Under the scheme of the Copyright Act, there is a distinction between the rights in a sound recording and those in a musical work (that of composer) or literary work (that of lyricists). In 2012, the Division Bench of the Delhi High Court held that only the owners of the sound recording were to be paid royalty for the communication or broadcasting of the said recording to the exclusion of lyricists and composers. IPRS then appealed to the Supreme Court, which delivered its judgement in September. Read our previous posts on this case here, here and here.

The issue at the Supreme Court was: What happens to the copyright in an underlying work (literary and musical works) when the derivative work (sound recording) is exploited? Does he who obtains a permission from the copyright owner of the derivative work to broadcast by way of communicating to the public said derivative work, additionally require a similar permission from the owner of the underlying works (lyricist and composer)?

Arguments

The IPRS argued that authors of literary work and composers of musical work are the first owners of copyright in their respective works under the Act. Hence, they have the right to restrain the respondents from infringing their copyright. It was pleaded that the right created under section 14(a)(iv) cannot be read in derogation of the right created under section 14(a)(iii) of the Act. Further, the appellants argued that the impugned judgement was in abrogation of India’s obligations under the Berne Convention and the TRIPs Agreement, and thus creates a discord between the manner of exploitation of the same works in two different countries, contrary to their objectives.

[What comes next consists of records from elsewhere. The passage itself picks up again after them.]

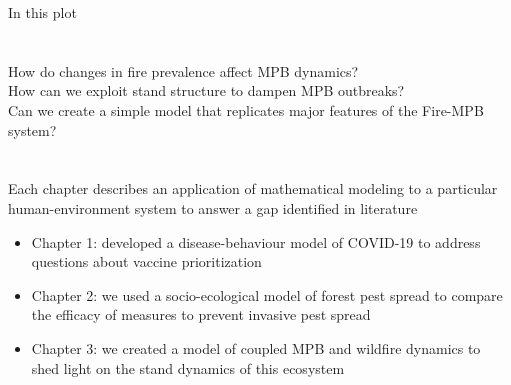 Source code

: \documentclass{article}
\begin{document}
In this plot 


\section{}
How do changes in fire prevalence affect MPB dynamics?   \\
\vspace{0.5cm}
How can we exploit stand structure to dampen MPB outbreaks? \\
\vspace{0.5cm}
Can we create a simple model that replicates major features of the Fire-MPB system?

\section{}
Each chapter describes an application of mathematical modeling to a particular human-environment system to answer a gap identified in literature
\begin{itemize}
    \item Chapter 1: developed a disease-behaviour model of COVID-19 to address questions about vaccine prioritization
    \item Chapter 2: we used a socio-ecological model of forest pest spread to compare the efficacy of measures to prevent invasive pest spread
    \item Chapter 3: we created a model of coupled MPB and wildfire dynamics to shed light on the stand dynamics of this ecosystem 
\end{itemize}
\section{}
\end{document}
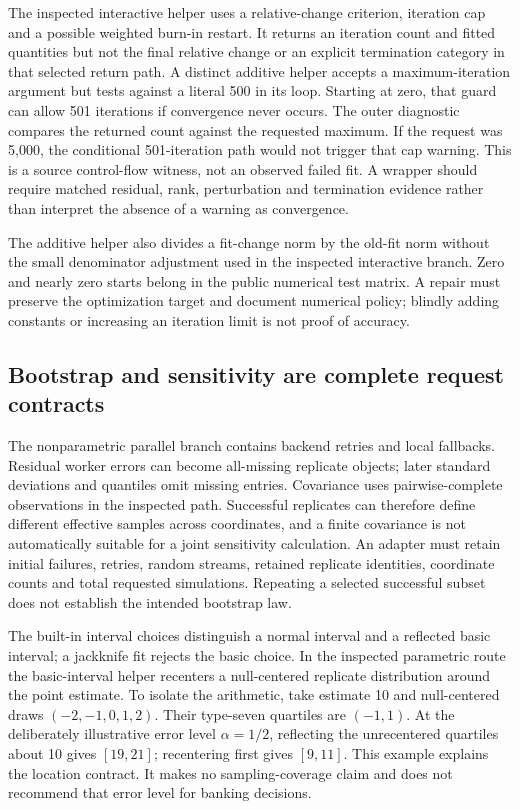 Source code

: The inspected interactive helper uses a relative-change criterion,
iteration cap and a possible weighted burn-in restart. It returns an
iteration count and fitted quantities but not the final relative change
or an explicit termination category in that selected return path. A
distinct additive helper accepts a maximum-iteration argument but tests
against a literal 500 in its loop. Starting at zero, that guard can allow
501 iterations if convergence never occurs. The outer diagnostic compares
the returned count against the requested maximum. If the request was
5,000, the conditional 501-iteration path would not trigger that cap
warning. This is a source control-flow witness, not an observed failed
fit. A wrapper should require matched residual, rank, perturbation and
termination evidence rather than interpret the absence of a warning as
convergence.~\citep{exec24_fect_source,exec24_fect_choice}

The additive helper also divides a fit-change norm by the old-fit norm
without the small denominator adjustment used in the inspected
interactive branch. Zero and nearly zero starts belong in the public
numerical test matrix. A repair must preserve the optimization target and
document numerical policy; blindly adding constants or increasing an
iteration limit is not proof of accuracy.~\citep{exec24_fect_source,exec24_fect_choice}

\subsection{Bootstrap and sensitivity are complete request contracts}
The nonparametric parallel branch contains backend retries and local
fallbacks. Residual worker errors can become all-missing replicate objects;
later standard deviations and quantiles omit missing entries. Covariance
uses pairwise-complete observations in the inspected path. Successful
replicates can therefore define different effective samples across
coordinates, and a finite covariance is not automatically suitable for a
joint sensitivity calculation. An adapter must retain initial failures,
retries, random streams, retained replicate identities, coordinate counts
and total requested simulations. Repeating a selected successful subset
does not establish the intended bootstrap law.~\citep{exec24_fect_source}

The built-in interval choices distinguish a normal interval and a reflected
basic interval; a jackknife fit rejects the basic choice. In the inspected
parametric route the basic-interval helper recenters a null-centered
replicate distribution around the point estimate. To isolate the arithmetic,
take estimate 10 and null-centered draws $(-2,-1,0,1,2)$. Their type-seven
quartiles are $(-1,1)$. At the deliberately illustrative error level
$\alpha=1/2$, reflecting the unrecentered quartiles about 10 gives
$[19,21]$; recentering first gives $[9,11]$. This example explains the
location contract. It makes no sampling-coverage claim and does not
recommend that error level for banking decisions.
\citep{exec24_fect_source,exec24_fect_choice}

The respondents, on the other hand, argued that the 2012 amendment bestowed an independent copyright on the producer of the sound recording. Hence, once the author of a literary work or composer of musical work authorizes a film producer, or producer of a sound recording in respect of his work, he parts with the copyright in the said work and the rights exists with the producer to exhibit his work to the public. It was also pleaded that the appeals filed by societies not registered in India under section 33 of the Act are not maintainable.

Holding

The Court upheld the judgement of the Division bench of the High Court and arrived at the conclusion that even though the rights provided under section 14 of the Act were independent of each other, the producer of the sound recording (also an author by virtue of section 2(d)(v)) would still have the right to communicate his work to the public.

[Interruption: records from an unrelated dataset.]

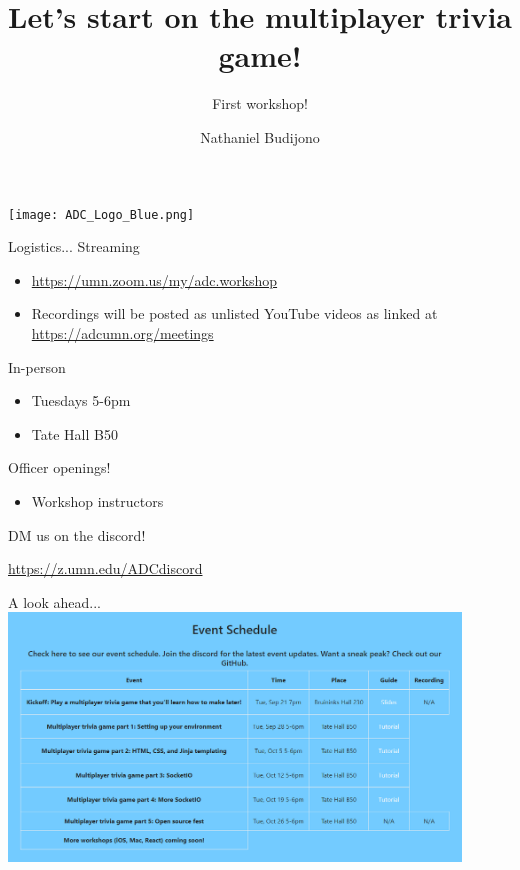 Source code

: \documentclass{beamer}
\title{Let's start on the multiplayer trivia game!}
\subtitle{First workshop!}
\author{Nathaniel Budijono}
\institute{UMN ADC}
\begin{document}
\begin{frame}
    \titlepage
    \texttt{[image: ADC\_Logo\_Blue.png]}
\end{frame}

\begin{frame}{Logistics...}
	Streaming
	\begin{itemize}
		\item \href{https://umn.zoom.us/my/adc.workshop}{https://umn.zoom.us/my/adc.workshop}
		\item Recordings will be posted as unlisted YouTube videos as linked at \href{https://adcumn.org/meetings}{https://adcumn.org/meetings}
	\end{itemize}

	\bigskip\pause

	In-person
	\begin{itemize}
		\item Tuesdays 5-6pm
		\item Tate Hall B50
	\end{itemize}
\end{frame}

\begin{frame}{Officer openings!}
	\begin{itemize}
		\item Workshop instructors
	\end{itemize}

	\bigskip

	DM us on the discord!

	\bigskip

	\href{https://z.umn.edu/ADCdiscord}{https://z.umn.edu/ADCdiscord}
\end{frame}

\begin{frame}{A look ahead...}
	\centering
	\includegraphics[width=0.9\textwidth]{schedule.png}
\end{frame}
\end{document}
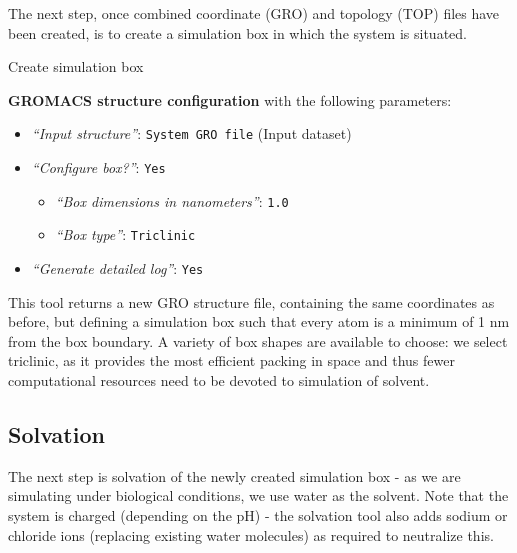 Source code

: \documentclass[twocolumn]{bmcart}%
\providecommand{\tightlist}{%
  \setlength{\itemsep}{0pt}\setlength{\parskip}{0pt}}
\begin{document}
The next step, once combined coordinate (GRO) and topology (TOP) files
have been created, is to create a simulation box in which the system is
situated.

\begin{handson_box_colour}{Create simulation box}


  \textbf{GROMACS structure configuration} with the following
  parameters:

  \begin{itemize}
  \item
    \emph{``Input structure''}: \texttt{System\ GRO\ file} (Input
    dataset)
  \item
    \emph{``Configure box?''}: \texttt{Yes}

    \begin{itemize}
    \item
      \emph{``Box dimensions in nanometers''}: \texttt{1.0}
    \item
      \emph{``Box type''}: \texttt{Triclinic}
    \end{itemize}
  \item
    \emph{``Generate detailed log''}: \texttt{Yes}
  \end{itemize}

\end{handson_box_colour}

This tool returns a new GRO structure file, containing the same coordinates as before, but defining a simulation box such that every atom is a minimum of 1 nm from the box boundary. A variety of box shapes are available to choose: we select triclinic, as it provides the most efficient packing in space and thus fewer computational resources need to be devoted to simulation of solvent. 

\subsection*{Solvation}\label{solvation}
The next step is solvation of the newly created simulation box - as we are simulating under biological conditions, we use water as the solvent. Note
that the system is charged (depending on the pH) - the solvation tool
also adds sodium or chloride ions (replacing existing water molecules) as required to neutralize this.
\end{document}
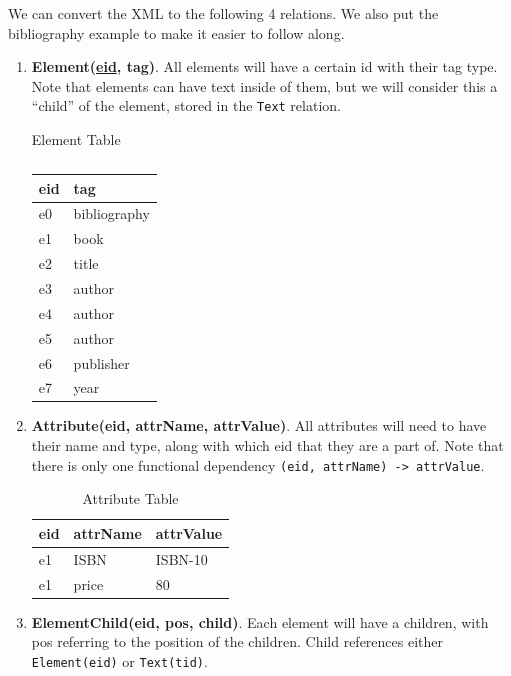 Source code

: \documentclass{article}
\begin{document}
    We can convert the XML to the following 4 relations. We also put the bibliography example to make it easier to follow along. 
    \begin{enumerate}
      \item \textbf{Element(\underline{eid}, tag)}. All elements will have a certain id with their tag type. Note that elements can have text inside of them, but we will consider this a ``child'' of the element, stored in the \texttt{Text} relation. 

        \begin{table}[H]
          \centering
          \caption{Element Table}
          \begin{tabular}{|l|l|}
            \hline
            \textbf{eid} & \textbf{tag} \\
            \hline
            e0 & bibliography \\
            e1 & book \\
            e2 & title \\
            e3 & author \\
            e4 & author \\
            e5 & author \\
            e6 & publisher \\
            e7 & year \\
            \hline
          \end{tabular}
          \caption{}
          \label{tab:}
        \end{table}

      \item \textbf{Attribute(eid, attrName, attrValue)}. All attributes will need to have their name and type, along with which eid that they are a part of. Note that there is only one functional dependency \texttt{(eid, attrName) -> attrValue}.

        \begin{table}[H]
          \centering
          \caption{Attribute Table}
          \begin{tabular}{|l|l|l|}
          \hline
          \textbf{eid} & \textbf{attrName} & \textbf{attrValue} \\
          \hline
          e1 & ISBN & ISBN-10 \\
          e1 & price & 80 \\
          \hline
          \end{tabular}
        \end{table}

      \item \textbf{ElementChild(eid, pos, child)}. Each element will have a children, with pos referring to the position of the children. Child references either \texttt{Element(eid)} or \texttt{Text(tid)}. 


\end{enumerate}
\end{document}
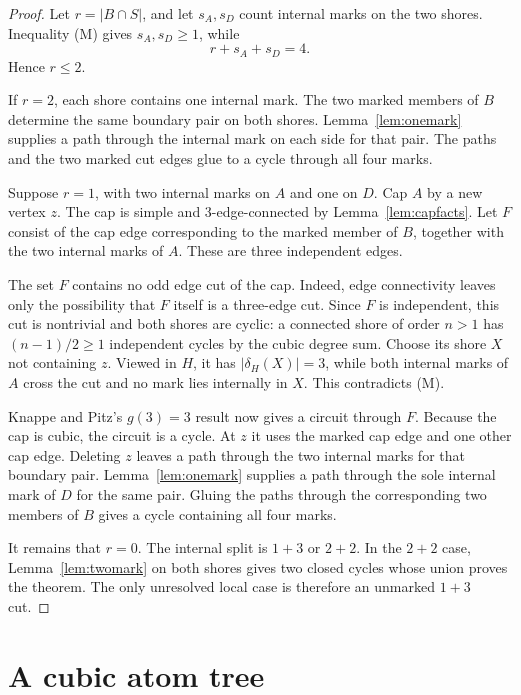 \documentclass[11pt]{article}
\theoremstyle{definition}
\theoremstyle{remark}
\newcommand{\cut}{\delta}
\begin{document}
\begin{proof}
Let \(r=|B\cap S|\), and let \(s_A,s_D\) count internal marks on the two
shores.  Inequality (M) gives \(s_A,s_D\ge1\), while
\[
 r+s_A+s_D=4.
\]
Hence \(r\le2\).

If \(r=2\), each shore contains one internal mark.  The two marked
members of \(B\) determine the same boundary pair on both shores.
Lemma~\ref{lem:onemark} supplies a path through the internal mark on
each side for that pair.  The paths and the two marked cut edges glue
to a cycle through all four marks.

Suppose \(r=1\), with two internal marks on \(A\) and one on \(D\).
Cap \(A\) by a new vertex \(z\).  The cap is simple and
\(3\)-edge-connected by Lemma~\ref{lem:capfacts}.  Let \(F\) consist of
the cap edge corresponding to the marked member of \(B\), together
with the two internal marks of \(A\).  These are three independent
edges.

The set \(F\) contains no odd edge cut of the cap.  Indeed, edge
connectivity leaves only the possibility that \(F\) itself is a
three-edge cut.  Since \(F\) is independent, this cut is nontrivial and
both shores are cyclic: a connected shore of order \(n>1\) has
\((n-1)/2\ge1\) independent cycles by the cubic degree sum.  Choose its
shore \(X\) not containing \(z\).
Viewed in \(H\), it has \(|\cut_H(X)|=3\), while both internal marks of
\(A\) cross the cut and no mark lies internally in \(X\).  This
contradicts (M).

Knappe and Pitz's \(g(3)=3\) result
\cite[Fact~5.4]{knappe2020} now gives a circuit through \(F\).
Because the cap is cubic, the circuit is a cycle.  At \(z\) it uses the
marked cap edge and one other cap edge.  Deleting \(z\) leaves a path
through the two internal marks for that boundary pair.
Lemma~\ref{lem:onemark} supplies a path through the sole internal mark
of \(D\) for the same pair.  Gluing the paths through the corresponding
two members of \(B\) gives a cycle containing all four marks.

It remains that \(r=0\).  The internal split is \(1+3\) or \(2+2\).  In
the \(2+2\) case, Lemma~\ref{lem:twomark} on both shores gives two
closed cycles whose union proves the theorem.  The only unresolved
local case is therefore an unmarked \(1+3\) cut.
\end{proof}

\section{A cubic atom tree}
\end{document}
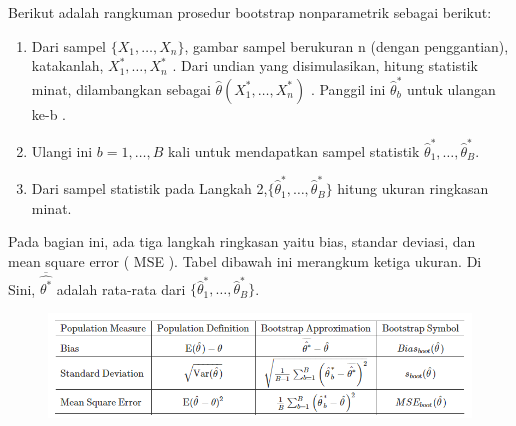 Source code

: \documentclass[
]{book}
\begin{document}
Berikut adalah rangkuman prosedur bootstrap nonparametrik sebagai berikut:

\begin{enumerate}
\def\labelenumi{\arabic{enumi}.}
\item
  Dari sampel \(\{X_1, \ldots, X_n\}\), gambar sampel berukuran n (dengan penggantian), katakanlah, \(X_1^*, \ldots, X_n^*\) . Dari undian yang disimulasikan, hitung statistik minat, dilambangkan sebagai \(\hat{\theta}(X_1^*, \ldots, X_n^*)\) . Panggil ini \(\hat{\theta}_b^*\) untuk ulangan ke-b .
\item
  Ulangi ini \(b=1, \ldots, B\) kali untuk mendapatkan sampel statistik \(\hat{\theta}_1^*, \ldots,\hat{\theta}_B^*\).
\item
  Dari sampel statistik pada Langkah 2,\(\{\hat{\theta}_1^*, \ldots, \hat{\theta}_B^*\}\) hitung ukuran ringkasan minat.
\end{enumerate}

Pada bagian ini, ada tiga langkah ringkasan yaitu bias, standar deviasi, dan mean square error ( MSE ). Tabel dibawah ini merangkum ketiga ukuran. Di Sini, \(\overline{\hat{\theta^*}}\) adalah rata-rata dari \(\{\hat{\theta}_1^*, \ldots,\hat{\theta}_B^*\}\).

\begin{figure}

{\centering \includegraphics[width=1\linewidth]{images/6.2.1-3} 

}

\end{figure}
\end{document}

The court clarified that since section 19(10) was inserted on 21.06.2012, after the plaint was field in the trial court, this section shall not be applicable to the rights existing prior to this date. Section 19(10) states that the assignment of the copyright in any work to make a sound recording which does not form part of any cinematograph film, shall not affect the right of the author of the work to claim an equal share of royalties or/and consideration payable for utilization of such work in any form by the plaintiff/respondent. This means that the assignment of copyright in any non-film musical work shall not affect the rights of lyricists and composers to claim an equal share of royalties.

Reasoning of the Court

Let us first examine the relevant sections of the Copyright Act as cited by the Court:

Section 2(d) of the Act defines the meaning of “author” of the work. According to section 2(d)(ii), the composer shall be the “author” of a musical work. However, section 2(d)(v) was added to the Act by virtue of the 1994 amendment, according to which an author shall also be “the person who causes the work to be created”, i.e. the producer.

As per section 14(e) of the Act, a copyright in a sound recording includes the right to make any other sound recording embodying it, and to communicate the sound recording to the public.

Section 13(4) of the Act states, “The copyright in a cinematograph film or a sound recording shall not affect the separate copyright in any work in respect of which or a substantial part of which, the film, or as the case may be, the sound recording is made”.

By reading these three sections together, the court came to the conclusion that:

“…the producer of sound recording is also an author. But his right would not affect the separate right of any work in respect of which sound recording is made, as provided in Section 13(4)…”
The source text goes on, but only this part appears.